Directions for this task
Tell how many lines in the data below hold the string "azure"; give nothing but the number.

Records shown
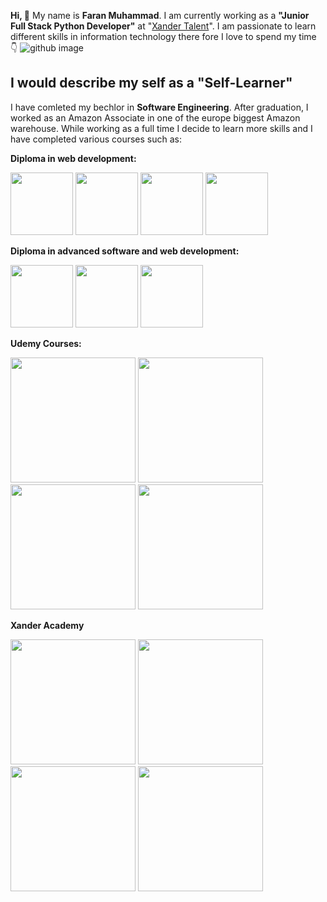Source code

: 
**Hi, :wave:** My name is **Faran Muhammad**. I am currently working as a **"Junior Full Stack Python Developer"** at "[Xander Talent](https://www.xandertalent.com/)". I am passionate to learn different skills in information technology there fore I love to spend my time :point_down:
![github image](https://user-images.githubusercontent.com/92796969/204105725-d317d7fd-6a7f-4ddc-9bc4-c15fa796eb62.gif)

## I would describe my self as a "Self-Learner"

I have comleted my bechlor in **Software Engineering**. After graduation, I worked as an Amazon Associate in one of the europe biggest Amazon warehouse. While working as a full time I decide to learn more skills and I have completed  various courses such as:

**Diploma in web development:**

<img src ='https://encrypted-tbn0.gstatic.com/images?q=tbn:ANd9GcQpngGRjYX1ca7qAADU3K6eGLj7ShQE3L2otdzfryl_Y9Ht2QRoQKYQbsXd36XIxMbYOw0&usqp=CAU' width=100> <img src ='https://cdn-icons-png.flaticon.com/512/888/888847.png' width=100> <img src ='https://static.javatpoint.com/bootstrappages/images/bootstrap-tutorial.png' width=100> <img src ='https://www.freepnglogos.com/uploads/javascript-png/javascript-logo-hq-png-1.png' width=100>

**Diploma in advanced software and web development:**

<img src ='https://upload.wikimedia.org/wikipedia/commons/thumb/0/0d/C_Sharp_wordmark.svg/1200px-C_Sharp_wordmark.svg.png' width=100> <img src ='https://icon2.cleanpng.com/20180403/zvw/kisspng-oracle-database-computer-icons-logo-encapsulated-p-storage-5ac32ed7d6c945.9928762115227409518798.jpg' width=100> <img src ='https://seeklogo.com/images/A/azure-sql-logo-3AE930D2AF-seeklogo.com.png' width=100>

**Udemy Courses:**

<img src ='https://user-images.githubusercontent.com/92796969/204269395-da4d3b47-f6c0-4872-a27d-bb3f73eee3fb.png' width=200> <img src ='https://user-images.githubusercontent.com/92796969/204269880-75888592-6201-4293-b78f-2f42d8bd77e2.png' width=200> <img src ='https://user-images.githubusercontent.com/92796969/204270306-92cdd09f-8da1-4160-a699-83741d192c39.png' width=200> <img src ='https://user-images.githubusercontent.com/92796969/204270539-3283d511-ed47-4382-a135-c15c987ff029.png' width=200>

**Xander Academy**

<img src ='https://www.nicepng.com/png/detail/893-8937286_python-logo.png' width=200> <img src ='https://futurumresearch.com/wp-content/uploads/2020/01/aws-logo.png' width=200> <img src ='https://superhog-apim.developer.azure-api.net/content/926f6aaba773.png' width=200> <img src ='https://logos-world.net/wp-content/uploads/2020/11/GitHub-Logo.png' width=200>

==

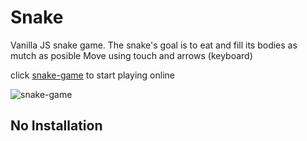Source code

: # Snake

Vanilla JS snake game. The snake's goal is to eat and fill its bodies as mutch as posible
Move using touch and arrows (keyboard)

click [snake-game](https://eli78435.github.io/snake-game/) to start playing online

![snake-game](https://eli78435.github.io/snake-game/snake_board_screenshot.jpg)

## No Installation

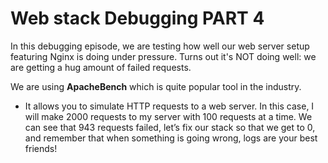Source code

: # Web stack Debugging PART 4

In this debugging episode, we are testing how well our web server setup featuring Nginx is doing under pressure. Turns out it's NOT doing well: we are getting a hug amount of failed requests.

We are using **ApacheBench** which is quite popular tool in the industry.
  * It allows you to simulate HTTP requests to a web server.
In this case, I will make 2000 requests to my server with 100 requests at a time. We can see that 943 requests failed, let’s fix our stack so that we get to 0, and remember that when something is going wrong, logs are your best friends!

---

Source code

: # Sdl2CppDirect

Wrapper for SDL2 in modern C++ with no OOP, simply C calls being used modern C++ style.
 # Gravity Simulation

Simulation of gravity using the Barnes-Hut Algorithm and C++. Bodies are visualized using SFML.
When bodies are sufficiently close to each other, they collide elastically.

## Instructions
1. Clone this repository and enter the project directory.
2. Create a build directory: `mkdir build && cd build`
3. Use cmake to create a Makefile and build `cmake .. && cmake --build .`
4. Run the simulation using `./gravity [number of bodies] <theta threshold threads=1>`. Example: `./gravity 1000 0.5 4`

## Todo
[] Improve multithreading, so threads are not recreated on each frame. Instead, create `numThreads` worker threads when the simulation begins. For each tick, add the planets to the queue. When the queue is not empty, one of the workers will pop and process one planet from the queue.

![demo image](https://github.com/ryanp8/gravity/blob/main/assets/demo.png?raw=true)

Answer below
2